The film match cuts as "Price" crosses the threshold of the door, maintaining spatial continuity--but in the incoming shot, Vincent has returned to his normal self. In voiceover, the couplet

He doesn't mind living with his sister, dog and cats,
Though he'd rather share a home with spiders and bats.

quickly cues another transformation back to Price. In this instance the film match cuts from a shot of Vincent, touching a light switch, to a dark, dungeon-like space where "Vincent-as-Price-as-Mad-Scientist" stands in a gothic pool of light clutching a pull chain for an overhead light. Overlaying the 3D character and set, a group of cel animated bats flutter from the foreground, masking the cut. A minor key organ theme highlights the light/dark juxtaposition, while an unadorned checkerboard pattern on the back wall calls to mind UPA's stylish use of simplified 2D background drawings. The camera tracks with Vincent as he exits right, and a black foreground mask with abstract shaped holes comes into view, eventually blacking out the scene. This foreground masking is one of the more blatant combinations of 2D and 3D animation within the film.
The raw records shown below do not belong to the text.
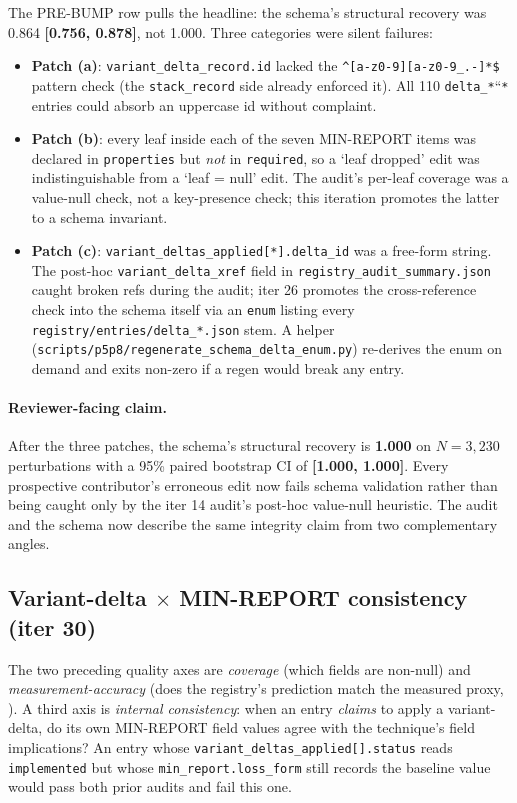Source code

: The PRE-BUMP row pulls the headline: the schema's structural
recovery was 0.864 \textbf{[0.756, 0.878]}, not 1.000. Three
categories were silent failures:

\begin{itemize}
\item \textbf{Patch (a)}: \texttt{variant\_delta\_record.id} lacked
the \verb|^[a-z0-9][a-z0-9_.-]*$| pattern check (the
\texttt{stack\_record} side already enforced it). All 110
\texttt{delta\_*}``\texttt{*} entries could absorb an uppercase id
without complaint.
\item \textbf{Patch (b)}: every leaf inside each of the seven
MIN-REPORT items was declared in \texttt{properties} but \emph{not} in
\texttt{required}, so a `leaf dropped' edit was indistinguishable from
a `leaf = null' edit. The audit's per-leaf coverage was a value-null
check, not a key-presence check; this iteration promotes the latter to a
schema invariant.
\item \textbf{Patch (c)}:
\texttt{variant\_deltas\_applied[*].delta\_id} was a free-form string.
The post-hoc \texttt{variant\_delta\_xref} field in
\texttt{registry\_audit\_summary.json} caught broken refs during the
audit; iter 26 promotes the cross-reference check into the schema
itself via an \texttt{enum} listing every
\texttt{registry/entries/delta\_*.json} stem. A helper
(\texttt{scripts/p5p8/regenerate\_schema\_delta\_enum.py}) re-derives
the enum on demand and exits non-zero if a regen would break any entry.
\end{itemize}

\paragraph{Reviewer-facing claim.} After the three patches, the
schema's structural recovery is \textbf{1.000} on $N=3{,}230$
perturbations with a 95\% paired bootstrap CI of \textbf{[1.000, 1.000]}.
Every prospective contributor's erroneous edit now fails schema
validation rather than being caught only by the iter 14 audit's
post-hoc value-null heuristic. The audit and the schema now describe
the same integrity claim from two complementary angles.

\subsection{Variant-delta \texorpdfstring{$\times$}{x} MIN-REPORT consistency (iter 30)}
\label{sec:p6-delta-consistency}

The two preceding quality axes are \emph{coverage} (which fields are
non-null) and \emph{measurement-accuracy} (does the registry's
prediction match the measured proxy, ).
A third axis is \emph{internal consistency}: when an entry
\emph{claims} to apply a variant-delta, do its own MIN-REPORT field
values agree with the technique's field implications? An entry whose
\texttt{variant\_deltas\_applied[].status} reads \texttt{implemented}
but whose \texttt{min\_report.loss\_form} still records the baseline
value would pass both prior audits and fail this one.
The next shot begins with the mask opening as set of hinged jaws which reveal the "mad scientist," against the same unadorned checkerboard background and surrounded by horrific objects, turning the crank on a jack-in-the-box. As the music box plays "Pop Goes the Weasel," shrunken heads spring from the mouth of a snake. (This snake form is one Burton clearly enjoys, as he brings it back in Beetlejuice and Nightmare Before Christmas.) Vincent wanders "dark hallways alone and tormented," he leans against a woman's torso. (All of the adults in the film are presented as faceless, figures whose faces extend beyond the frame.) A cut on position brings the film back from his "dark hallways" to high key reality, returning Vincent to a regular kid, leaning against his aunt, who pats him on the head. Price continues in voice over:

Vincent is nice when his aunt comes to see him,
But imagines dipping her in wax for his wax museum.

He likes to experiment on his dog Abacrombie,
In the hopes of creating a horrible zombie.

So he and his horrible zombie dog,
Could go searching for victims in the London fog.

The spatial transformations continue as before, but here the cartoonish gloom descends when the "dark" Vincent, clad in Edwardian lab coat and gloves, imagines hoisting his aunt into a vat of boiling wax and performing Frankenstein-like experiments on his dog. The filmic space becomes more expressionistic as the diminutive Vincent searches for "victims in the London fog" in a technically sophisticated long shot that combines stark silhouettes of distorted stairways, shafts of light piercing through skylights, and billowing fog.